Document images with source code
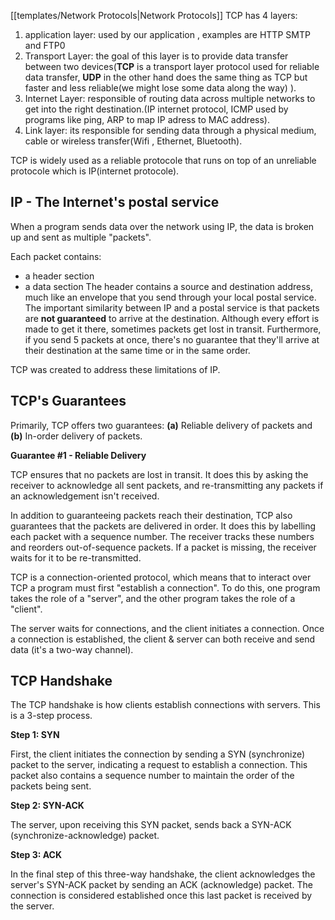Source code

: [[templates/Network Protocols|Network Protocols]]
TCP has 4 layers:
1. application layer: used by our application , examples are HTTP SMTP and FTP0
2. Transport Layer: the goal of this layer is to provide data transfer between two devices(**TCP** is a transport layer protocol used for reliable data transfer, **UDP** in the other hand does the same thing as TCP but faster and less reliable(we might lose some data along the way) ).
3. Internet Layer: responsible of routing data across multiple networks to get into the right destination.(IP internet protocol, ICMP used by programs like ping, ARP to map IP adress to MAC address).
4. Link layer: its responsible for sending data through a physical medium, cable or wireless transfer(Wifi , Ethernet, Bluetooth).

TCP is widely used as a reliable protocole that runs on top of an unreliable protocole which is IP(internet protocole).

## IP - The Internet's postal service

When a program sends data over the network using IP, the data is broken up and sent as multiple "packets".

Each packet contains:

- a header section
- a data section
The header contains a source and destination address, much like an envelope that you send through your local postal service.
The important similarity between IP and a postal service is that packets are **not guaranteed** to arrive at the destination. Although every effort is made to get it there, sometimes packets get lost in transit.
Furthermore, if you send 5 packets at once, there's no guarantee that they'll arrive at their destination at the same time or in the same order.

TCP was created to address these limitations of IP.
## TCP's Guarantees

Primarily, TCP offers two guarantees: **(a)** Reliable delivery of packets and **(b)** In-order delivery of packets.

**Guarantee #1 - Reliable Delivery**

TCP ensures that no packets are lost in transit. It does this by asking the receiver to acknowledge all sent packets, and re-transmitting any packets if an acknowledgement isn't received.

In addition to guaranteeing packets reach their destination, TCP also guarantees that the packets are delivered in order. It does this by labelling each packet with a sequence number. The receiver tracks these numbers and reorders out-of-sequence packets. If a packet is missing, the receiver waits for it to be re-transmitted.

TCP is a connection-oriented protocol, which means that to interact over TCP a program must first "establish a connection". To do this, one program takes the role of a "server", and the other program takes the role of a "client".

The server waits for connections, and the client initiates a connection. Once a connection is established, the client & server can both receive and send data (it's a two-way channel).

## TCP Handshake

The TCP handshake is how clients establish connections with servers. This is a 3-step process.

**Step 1: SYN**

First, the client initiates the connection by sending a SYN (synchronize) packet to the server, indicating a request to establish a connection. This packet also contains a sequence number to maintain the order of the packets being sent.

**Step 2: SYN-ACK**

The server, upon receiving this SYN packet, sends back a SYN-ACK (synchronize-acknowledge) packet.

**Step 3: ACK**

In the final step of this three-way handshake, the client acknowledges the server's SYN-ACK packet by sending an ACK (acknowledge) packet. The connection is considered established once this last packet is received by the server.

## TASK REQUIREMENTS
Go through the entries and filter for lines holding the word "received"; copy each match.

## TASK SOLUTION
TCP ensures that no packets are lost in transit. It does this by asking the receiver to acknowledge all sent packets, and re-transmitting any packets if an acknowledgement isn't received.
In the final step of this three-way handshake, the client acknowledges the server's SYN-ACK packet by sending an ACK (acknowledge) packet. The connection is considered established once this last packet is received by the server.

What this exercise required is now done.